Start of RECORDS SHOWN

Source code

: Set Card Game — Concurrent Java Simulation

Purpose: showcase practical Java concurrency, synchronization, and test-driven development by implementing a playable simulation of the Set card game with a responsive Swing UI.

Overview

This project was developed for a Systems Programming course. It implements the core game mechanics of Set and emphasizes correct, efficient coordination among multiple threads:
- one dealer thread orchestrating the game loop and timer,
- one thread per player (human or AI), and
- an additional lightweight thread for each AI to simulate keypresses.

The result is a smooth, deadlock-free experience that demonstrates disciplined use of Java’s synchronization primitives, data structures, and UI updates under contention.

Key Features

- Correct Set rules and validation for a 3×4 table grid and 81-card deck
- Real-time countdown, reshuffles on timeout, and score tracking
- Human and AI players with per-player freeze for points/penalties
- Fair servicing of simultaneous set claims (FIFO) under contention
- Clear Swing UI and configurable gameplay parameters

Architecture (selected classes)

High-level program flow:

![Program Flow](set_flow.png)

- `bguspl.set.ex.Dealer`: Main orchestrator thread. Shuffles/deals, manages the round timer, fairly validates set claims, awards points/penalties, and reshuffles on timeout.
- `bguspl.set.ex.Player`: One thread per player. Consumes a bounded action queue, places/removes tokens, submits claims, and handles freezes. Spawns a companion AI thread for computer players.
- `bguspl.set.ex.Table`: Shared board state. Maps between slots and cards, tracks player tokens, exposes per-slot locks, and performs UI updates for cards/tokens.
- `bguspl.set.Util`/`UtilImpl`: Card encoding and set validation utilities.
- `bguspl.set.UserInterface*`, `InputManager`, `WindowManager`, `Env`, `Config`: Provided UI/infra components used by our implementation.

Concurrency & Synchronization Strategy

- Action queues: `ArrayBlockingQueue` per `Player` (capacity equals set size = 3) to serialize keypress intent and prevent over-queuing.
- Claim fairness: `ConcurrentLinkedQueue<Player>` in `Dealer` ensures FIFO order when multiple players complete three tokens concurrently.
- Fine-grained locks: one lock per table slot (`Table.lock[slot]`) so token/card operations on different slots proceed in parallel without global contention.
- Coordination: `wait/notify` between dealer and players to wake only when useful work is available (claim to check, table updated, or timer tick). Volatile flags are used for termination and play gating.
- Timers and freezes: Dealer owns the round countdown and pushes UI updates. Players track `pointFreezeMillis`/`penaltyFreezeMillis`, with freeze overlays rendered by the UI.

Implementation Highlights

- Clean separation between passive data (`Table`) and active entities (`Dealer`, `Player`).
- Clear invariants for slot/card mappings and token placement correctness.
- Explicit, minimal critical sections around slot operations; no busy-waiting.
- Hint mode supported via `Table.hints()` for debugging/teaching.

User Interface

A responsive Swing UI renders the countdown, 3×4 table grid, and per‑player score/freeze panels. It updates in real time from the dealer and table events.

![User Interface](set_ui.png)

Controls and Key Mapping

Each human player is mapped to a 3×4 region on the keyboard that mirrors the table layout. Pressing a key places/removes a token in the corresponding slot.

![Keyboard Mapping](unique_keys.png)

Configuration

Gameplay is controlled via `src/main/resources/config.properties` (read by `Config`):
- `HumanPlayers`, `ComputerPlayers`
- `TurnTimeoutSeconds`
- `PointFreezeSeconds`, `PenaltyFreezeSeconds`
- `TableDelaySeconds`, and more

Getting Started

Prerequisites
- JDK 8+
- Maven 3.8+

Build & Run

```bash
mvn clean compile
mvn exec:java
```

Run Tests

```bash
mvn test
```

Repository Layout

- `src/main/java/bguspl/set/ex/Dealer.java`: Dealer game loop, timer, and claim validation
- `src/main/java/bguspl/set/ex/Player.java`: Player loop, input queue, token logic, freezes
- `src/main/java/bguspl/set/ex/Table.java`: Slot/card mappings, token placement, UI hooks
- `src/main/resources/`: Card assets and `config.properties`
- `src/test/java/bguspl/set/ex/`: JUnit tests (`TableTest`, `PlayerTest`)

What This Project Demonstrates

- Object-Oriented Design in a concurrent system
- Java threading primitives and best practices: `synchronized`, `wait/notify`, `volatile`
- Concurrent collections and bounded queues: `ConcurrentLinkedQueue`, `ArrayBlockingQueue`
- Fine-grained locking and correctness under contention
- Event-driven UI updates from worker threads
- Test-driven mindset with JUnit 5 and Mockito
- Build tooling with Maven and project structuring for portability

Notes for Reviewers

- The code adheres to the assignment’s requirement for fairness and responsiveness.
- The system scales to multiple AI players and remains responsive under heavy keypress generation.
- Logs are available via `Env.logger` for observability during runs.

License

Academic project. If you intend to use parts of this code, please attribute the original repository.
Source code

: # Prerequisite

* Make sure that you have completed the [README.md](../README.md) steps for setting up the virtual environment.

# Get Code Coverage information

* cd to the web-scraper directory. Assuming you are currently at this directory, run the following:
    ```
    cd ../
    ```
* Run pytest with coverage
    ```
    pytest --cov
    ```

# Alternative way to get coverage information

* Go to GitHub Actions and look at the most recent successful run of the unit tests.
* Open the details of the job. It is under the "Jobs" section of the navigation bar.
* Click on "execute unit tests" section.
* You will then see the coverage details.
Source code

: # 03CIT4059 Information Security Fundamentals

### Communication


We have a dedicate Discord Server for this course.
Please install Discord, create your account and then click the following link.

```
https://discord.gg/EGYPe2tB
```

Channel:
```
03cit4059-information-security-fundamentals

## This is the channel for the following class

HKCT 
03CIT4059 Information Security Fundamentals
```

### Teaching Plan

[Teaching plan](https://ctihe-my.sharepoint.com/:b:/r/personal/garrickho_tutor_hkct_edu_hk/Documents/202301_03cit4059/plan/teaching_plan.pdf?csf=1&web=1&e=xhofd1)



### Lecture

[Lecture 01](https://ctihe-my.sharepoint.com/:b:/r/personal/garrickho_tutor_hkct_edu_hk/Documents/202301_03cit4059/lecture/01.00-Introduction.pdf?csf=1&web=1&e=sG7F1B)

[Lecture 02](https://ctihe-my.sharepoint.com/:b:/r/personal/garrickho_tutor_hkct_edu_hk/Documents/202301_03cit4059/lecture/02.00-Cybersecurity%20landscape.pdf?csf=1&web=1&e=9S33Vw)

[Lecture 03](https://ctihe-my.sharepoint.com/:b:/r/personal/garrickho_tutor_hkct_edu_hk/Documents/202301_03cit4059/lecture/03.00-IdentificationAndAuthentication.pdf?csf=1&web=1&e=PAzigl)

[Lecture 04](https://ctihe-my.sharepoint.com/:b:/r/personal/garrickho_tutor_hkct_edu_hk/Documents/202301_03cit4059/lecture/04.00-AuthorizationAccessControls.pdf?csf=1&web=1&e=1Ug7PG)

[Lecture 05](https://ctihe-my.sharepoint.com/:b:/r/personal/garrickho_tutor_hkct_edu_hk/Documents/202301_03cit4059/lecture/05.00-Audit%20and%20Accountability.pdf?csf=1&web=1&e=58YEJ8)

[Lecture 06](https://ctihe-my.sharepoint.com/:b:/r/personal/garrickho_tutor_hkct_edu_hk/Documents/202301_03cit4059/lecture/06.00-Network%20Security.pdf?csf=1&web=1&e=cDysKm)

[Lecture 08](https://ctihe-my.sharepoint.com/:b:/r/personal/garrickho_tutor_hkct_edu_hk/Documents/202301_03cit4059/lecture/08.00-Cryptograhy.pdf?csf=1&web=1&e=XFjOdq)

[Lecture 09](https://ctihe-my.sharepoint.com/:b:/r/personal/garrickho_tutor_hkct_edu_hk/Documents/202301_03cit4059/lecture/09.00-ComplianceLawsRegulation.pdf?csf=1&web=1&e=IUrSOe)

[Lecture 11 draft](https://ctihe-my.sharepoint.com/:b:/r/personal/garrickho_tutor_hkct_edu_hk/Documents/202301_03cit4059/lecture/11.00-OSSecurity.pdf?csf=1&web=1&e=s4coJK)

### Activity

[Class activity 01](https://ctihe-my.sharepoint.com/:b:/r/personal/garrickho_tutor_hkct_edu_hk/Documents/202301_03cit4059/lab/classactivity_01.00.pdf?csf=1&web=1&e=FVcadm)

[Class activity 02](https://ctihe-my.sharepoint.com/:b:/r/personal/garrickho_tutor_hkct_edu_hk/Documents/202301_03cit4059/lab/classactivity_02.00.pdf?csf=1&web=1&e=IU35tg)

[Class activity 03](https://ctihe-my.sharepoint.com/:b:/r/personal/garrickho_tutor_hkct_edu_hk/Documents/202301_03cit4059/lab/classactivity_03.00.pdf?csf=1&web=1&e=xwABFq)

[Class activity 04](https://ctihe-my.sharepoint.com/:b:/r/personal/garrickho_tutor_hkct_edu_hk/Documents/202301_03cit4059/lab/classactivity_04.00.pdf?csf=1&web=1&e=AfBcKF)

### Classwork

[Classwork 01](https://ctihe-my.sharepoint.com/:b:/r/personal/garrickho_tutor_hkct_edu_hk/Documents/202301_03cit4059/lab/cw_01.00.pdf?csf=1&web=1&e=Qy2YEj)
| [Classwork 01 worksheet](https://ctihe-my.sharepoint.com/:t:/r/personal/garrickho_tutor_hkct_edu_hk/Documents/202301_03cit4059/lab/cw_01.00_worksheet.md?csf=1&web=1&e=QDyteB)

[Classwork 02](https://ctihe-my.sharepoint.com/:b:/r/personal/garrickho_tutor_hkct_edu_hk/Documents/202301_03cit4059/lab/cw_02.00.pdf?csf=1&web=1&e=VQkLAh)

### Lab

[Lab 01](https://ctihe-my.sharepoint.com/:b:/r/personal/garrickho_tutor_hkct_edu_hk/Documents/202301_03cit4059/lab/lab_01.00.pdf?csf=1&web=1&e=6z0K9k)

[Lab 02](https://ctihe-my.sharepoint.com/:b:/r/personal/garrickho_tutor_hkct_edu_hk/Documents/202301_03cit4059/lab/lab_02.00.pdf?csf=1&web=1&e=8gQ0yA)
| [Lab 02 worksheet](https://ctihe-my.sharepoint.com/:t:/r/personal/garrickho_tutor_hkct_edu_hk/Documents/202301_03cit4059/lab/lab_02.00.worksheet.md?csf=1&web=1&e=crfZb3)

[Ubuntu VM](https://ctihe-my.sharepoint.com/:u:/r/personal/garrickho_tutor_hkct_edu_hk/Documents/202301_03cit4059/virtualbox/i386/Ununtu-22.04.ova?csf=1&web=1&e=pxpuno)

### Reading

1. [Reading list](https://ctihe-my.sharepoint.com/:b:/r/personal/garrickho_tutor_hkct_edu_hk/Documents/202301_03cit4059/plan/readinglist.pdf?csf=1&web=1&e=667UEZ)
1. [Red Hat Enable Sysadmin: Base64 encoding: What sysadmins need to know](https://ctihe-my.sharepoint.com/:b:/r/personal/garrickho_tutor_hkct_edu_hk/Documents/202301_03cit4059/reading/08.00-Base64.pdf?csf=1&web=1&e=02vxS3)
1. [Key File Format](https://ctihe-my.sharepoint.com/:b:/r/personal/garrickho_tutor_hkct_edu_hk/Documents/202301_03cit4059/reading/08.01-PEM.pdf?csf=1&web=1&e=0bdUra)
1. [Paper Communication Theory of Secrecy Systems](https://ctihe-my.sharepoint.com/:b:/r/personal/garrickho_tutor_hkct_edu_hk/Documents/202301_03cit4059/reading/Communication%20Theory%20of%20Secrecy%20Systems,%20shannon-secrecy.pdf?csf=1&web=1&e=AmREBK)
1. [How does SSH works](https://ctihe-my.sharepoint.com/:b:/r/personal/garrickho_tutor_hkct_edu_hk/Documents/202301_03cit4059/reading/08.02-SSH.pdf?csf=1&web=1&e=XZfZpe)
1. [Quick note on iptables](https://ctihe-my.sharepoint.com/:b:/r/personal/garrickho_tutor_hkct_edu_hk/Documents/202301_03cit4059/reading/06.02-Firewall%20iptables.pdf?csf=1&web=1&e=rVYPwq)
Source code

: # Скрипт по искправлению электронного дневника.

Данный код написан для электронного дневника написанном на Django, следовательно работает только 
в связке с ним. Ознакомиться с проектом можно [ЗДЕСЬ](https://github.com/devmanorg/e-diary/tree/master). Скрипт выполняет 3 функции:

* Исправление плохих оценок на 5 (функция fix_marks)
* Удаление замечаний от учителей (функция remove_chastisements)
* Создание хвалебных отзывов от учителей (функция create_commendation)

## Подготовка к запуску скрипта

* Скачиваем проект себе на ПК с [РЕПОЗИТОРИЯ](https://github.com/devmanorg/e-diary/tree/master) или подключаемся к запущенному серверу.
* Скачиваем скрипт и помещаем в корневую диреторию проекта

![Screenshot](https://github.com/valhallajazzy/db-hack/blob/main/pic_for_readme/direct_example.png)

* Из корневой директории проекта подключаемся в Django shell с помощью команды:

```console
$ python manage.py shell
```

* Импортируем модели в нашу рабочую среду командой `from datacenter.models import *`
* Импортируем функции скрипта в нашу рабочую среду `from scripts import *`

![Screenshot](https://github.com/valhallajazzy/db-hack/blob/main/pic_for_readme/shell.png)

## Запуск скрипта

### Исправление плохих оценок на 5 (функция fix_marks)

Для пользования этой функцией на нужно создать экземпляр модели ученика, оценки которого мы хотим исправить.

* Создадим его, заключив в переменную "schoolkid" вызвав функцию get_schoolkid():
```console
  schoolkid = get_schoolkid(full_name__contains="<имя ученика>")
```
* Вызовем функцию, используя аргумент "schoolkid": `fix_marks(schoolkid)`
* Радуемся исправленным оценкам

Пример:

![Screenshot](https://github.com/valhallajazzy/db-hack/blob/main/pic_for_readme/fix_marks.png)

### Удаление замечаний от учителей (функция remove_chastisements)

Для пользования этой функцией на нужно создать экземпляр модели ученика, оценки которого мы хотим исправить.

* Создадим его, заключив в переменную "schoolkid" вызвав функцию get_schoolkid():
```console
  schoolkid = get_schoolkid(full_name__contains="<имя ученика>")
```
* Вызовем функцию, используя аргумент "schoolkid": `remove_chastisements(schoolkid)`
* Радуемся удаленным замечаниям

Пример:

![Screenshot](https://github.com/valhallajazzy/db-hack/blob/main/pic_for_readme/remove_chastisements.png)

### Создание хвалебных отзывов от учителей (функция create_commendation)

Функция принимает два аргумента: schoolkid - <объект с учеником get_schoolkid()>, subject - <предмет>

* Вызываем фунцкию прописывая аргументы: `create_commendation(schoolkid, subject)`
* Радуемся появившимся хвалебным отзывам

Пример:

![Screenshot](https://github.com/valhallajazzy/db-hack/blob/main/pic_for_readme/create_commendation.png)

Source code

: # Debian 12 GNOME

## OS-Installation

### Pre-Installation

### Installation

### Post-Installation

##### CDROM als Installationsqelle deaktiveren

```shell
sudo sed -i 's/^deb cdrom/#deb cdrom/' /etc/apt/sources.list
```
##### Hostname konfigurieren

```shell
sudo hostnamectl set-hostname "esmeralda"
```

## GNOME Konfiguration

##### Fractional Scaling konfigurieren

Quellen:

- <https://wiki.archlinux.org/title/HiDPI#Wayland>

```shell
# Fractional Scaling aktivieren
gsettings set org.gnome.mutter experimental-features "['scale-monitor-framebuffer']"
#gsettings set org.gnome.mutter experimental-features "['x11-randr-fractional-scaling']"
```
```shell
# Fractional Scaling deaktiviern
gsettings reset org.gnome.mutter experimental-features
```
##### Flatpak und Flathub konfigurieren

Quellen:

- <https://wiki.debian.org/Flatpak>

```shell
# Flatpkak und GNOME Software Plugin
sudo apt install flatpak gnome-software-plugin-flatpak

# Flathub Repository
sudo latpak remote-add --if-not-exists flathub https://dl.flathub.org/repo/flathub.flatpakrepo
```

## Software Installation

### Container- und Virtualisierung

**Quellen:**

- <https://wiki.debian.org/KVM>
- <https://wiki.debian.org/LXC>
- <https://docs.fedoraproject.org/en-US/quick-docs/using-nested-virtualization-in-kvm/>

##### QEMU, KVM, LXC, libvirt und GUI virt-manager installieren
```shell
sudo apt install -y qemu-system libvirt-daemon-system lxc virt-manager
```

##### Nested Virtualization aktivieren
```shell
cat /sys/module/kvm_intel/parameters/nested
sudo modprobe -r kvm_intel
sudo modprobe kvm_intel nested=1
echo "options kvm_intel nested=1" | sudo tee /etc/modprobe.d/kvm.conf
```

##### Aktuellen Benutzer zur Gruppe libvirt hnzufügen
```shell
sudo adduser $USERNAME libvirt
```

End of RECORDS SHOWN

* **DIRECTIONS**
Report each line above containing the string "Communication".

* **TASK RESPONSE**
### Communication
1. [Paper Communication Theory of Secrecy Systems](https://ctihe-my.sharepoint.com/:b:/r/personal/garrickho_tutor_hkct_edu_hk/Documents/202301_03cit4059/reading/Communication%20Theory%20of%20Secrecy%20Systems,%20shannon-secrecy.pdf?csf=1&web=1&e=AmREBK)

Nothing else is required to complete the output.